For children, the book definitely holds trainspotter appeal, with covers in the Silver and Bronze Age chapters especially likely to appeal, as there’s lots of Spider-Man, Avengers and X-Men featured, with ample opportunity to point out the familiar fists and green skin of the Hulk or spot a baby Iron Man in a diaper! For the artistic minded, there’s plenty of figures to copy, as well as early sketches that show how the composition of scenes comes together for the most dramatic impact, and interesting comment highlighting trends in story-telling that shaped the look of each distinct era.
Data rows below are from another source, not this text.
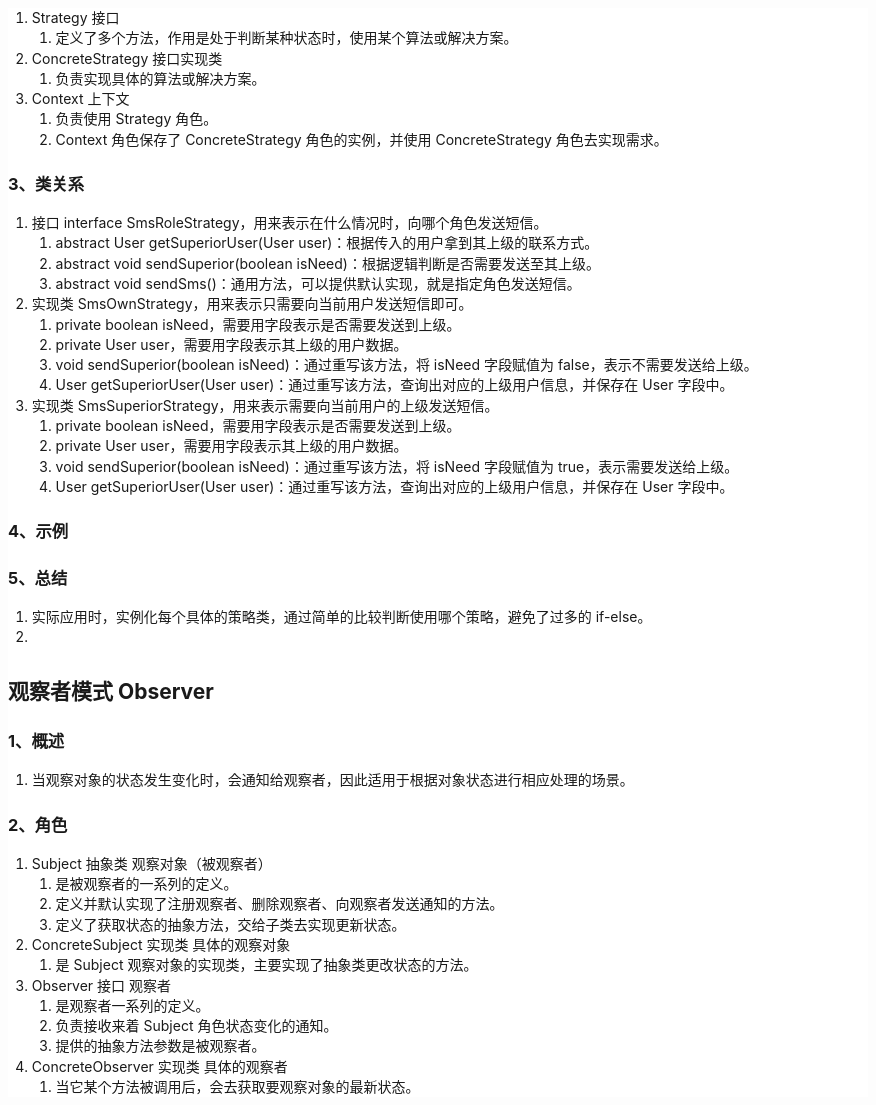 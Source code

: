 1. Strategy 接口
    1. 定义了多个方法，作用是处于判断某种状态时，使用某个算法或解决方案。
2. ConcreteStrategy 接口实现类
    1. 负责实现具体的算法或解决方案。
3. Context 上下文
    1. 负责使用 Strategy 角色。
    2. Context 角色保存了 ConcreteStrategy 角色的实例，并使用 ConcreteStrategy 角色去实现需求。

### 3、类关系

1. 接口 interface SmsRoleStrategy，用来表示在什么情况时，向哪个角色发送短信。
    1. abstract User getSuperiorUser(User user)：根据传入的用户拿到其上级的联系方式。
    2. abstract void sendSuperior(boolean isNeed)：根据逻辑判断是否需要发送至其上级。
    3. abstract void sendSms()：通用方法，可以提供默认实现，就是指定角色发送短信。
2. 实现类 SmsOwnStrategy，用来表示只需要向当前用户发送短信即可。
    1. private boolean isNeed，需要用字段表示是否需要发送到上级。
    2. private User user，需要用字段表示其上级的用户数据。
    3. void sendSuperior(boolean isNeed)：通过重写该方法，将 isNeed 字段赋值为 false，表示不需要发送给上级。
    4. User getSuperiorUser(User user)：通过重写该方法，查询出对应的上级用户信息，并保存在 User 字段中。
3. 实现类 SmsSuperiorStrategy，用来表示需要向当前用户的上级发送短信。
    1. private boolean isNeed，需要用字段表示是否需要发送到上级。
    2. private User user，需要用字段表示其上级的用户数据。
    3. void sendSuperior(boolean isNeed)：通过重写该方法，将 isNeed 字段赋值为 true，表示需要发送给上级。
    4. User getSuperiorUser(User user)：通过重写该方法，查询出对应的上级用户信息，并保存在 User 字段中。

### 4、示例

### 5、总结

1. 实际应用时，实例化每个具体的策略类，通过简单的比较判断使用哪个策略，避免了过多的 if-else。
2. 



## 观察者模式 Observer

### 1、概述

1. 当观察对象的状态发生变化时，会通知给观察者，因此适用于根据对象状态进行相应处理的场景。

### 2、角色

1. Subject 抽象类 观察对象（被观察者）
    1. 是被观察者的一系列的定义。
    2. 定义并默认实现了注册观察者、删除观察者、向观察者发送通知的方法。
    3. 定义了获取状态的抽象方法，交给子类去实现更新状态。
2. ConcreteSubject 实现类 具体的观察对象
    1. 是 Subject 观察对象的实现类，主要实现了抽象类更改状态的方法。
3. Observer 接口 观察者
    1. 是观察者一系列的定义。
    2. 负责接收来着 Subject 角色状态变化的通知。
    3. 提供的抽象方法参数是被观察者。
4. ConcreteObserver 实现类 具体的观察者
    1. 当它某个方法被调用后，会去获取要观察对象的最新状态。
And of course, every hero needs a foe so there’s also a miscellany of miscreants and villains bringing menace and devilment to proceedings, including Captain American playing fisticuffs with Hitler. (Interesting, Captain America was fighting the Nazis in print before America entered the war). There’s also some heroes with quirky appeal like Millie the Model (a kind of ditsy Lucille Ball gal who appeared in 1945) and the comedic quack Howard the Duck.

The book also comes with two 23.5 x 33.5 cm prints of iconic covers: Amazing Fantasy #15 introducing Spider-Man (August 1962, illustrated by Jack Kirby) and Iron Man #1 (January 2005, illustrated by Adi Granov).

Recommended for Kids who love action heroes and are keen to develop an encyclopaedic knowledge of all things Marvel. There’s plenty of action in every single cover to prompt discussion about the genre and, due to its large size and weight, the book is perfect for balancing on your lap as you explore the Marvel Universe together.

Marvel-ously Fun facts

* Tony Stark, AKA Iron Man, first appeared as one of The Avengers in 1963. An arms dealer, a bit of a womanizer and extremely arrogant, Iron Man was loosely based on wealthy businessman and Hollywood socialite Howard Hughes. When the artist Don Heck first sketched Iron Man, he imagined the smoldering good looks of Hollywood leading man Errol Flynn. Who, arguably, is not a million miles away from Robert Downey Jr, who now plays the action hero in the movies.

* Famous fans of Marvel include the late Michael Jackson who toyed with buying the company in the late ’90s because he wanted to play Spider-Man in a movie.

* Game of Thrones author George RR Martin regularly wrote to Marvel’s letter column in the ’60s, in one instance summing up his admiration of a recent issue thus: “In what other comic mag could you see things like a hero falling down a manhole, a heroine mistaking a toy inventor for a criminal, and the President of the USA leaving a conference that may determine the fate of the world to put his daughter to bed.”

* In Disney’s Big Hero 6, Stan Lee has a cameo – as a cartoon. When Fred walks his friends through his home, he stops at a family portrait showing his parents. His father is an animated Stan Lee.

Author notes Alan Cowsill began his career as a comic dealer before becoming a writer and editor, joining Marvel UK. He edited numerous titles for the company including Biker Mice From Mars, X-Men, Action Man and was the launch editor for the company’s Marvel line. He also wrote Power Rangers and the first UK-originated Spider-Man strips for over a decade in Spectacular Spider-Man Adventures. His books include DC Comics: A Year by Year Visual Chronicle, Marvel Avengers Character Encyclopaedia, Avengers: The Ultimate Guide To Earth’s Mightiest Heroes, and Spider-Man Year by Year: A Visual Chronicle.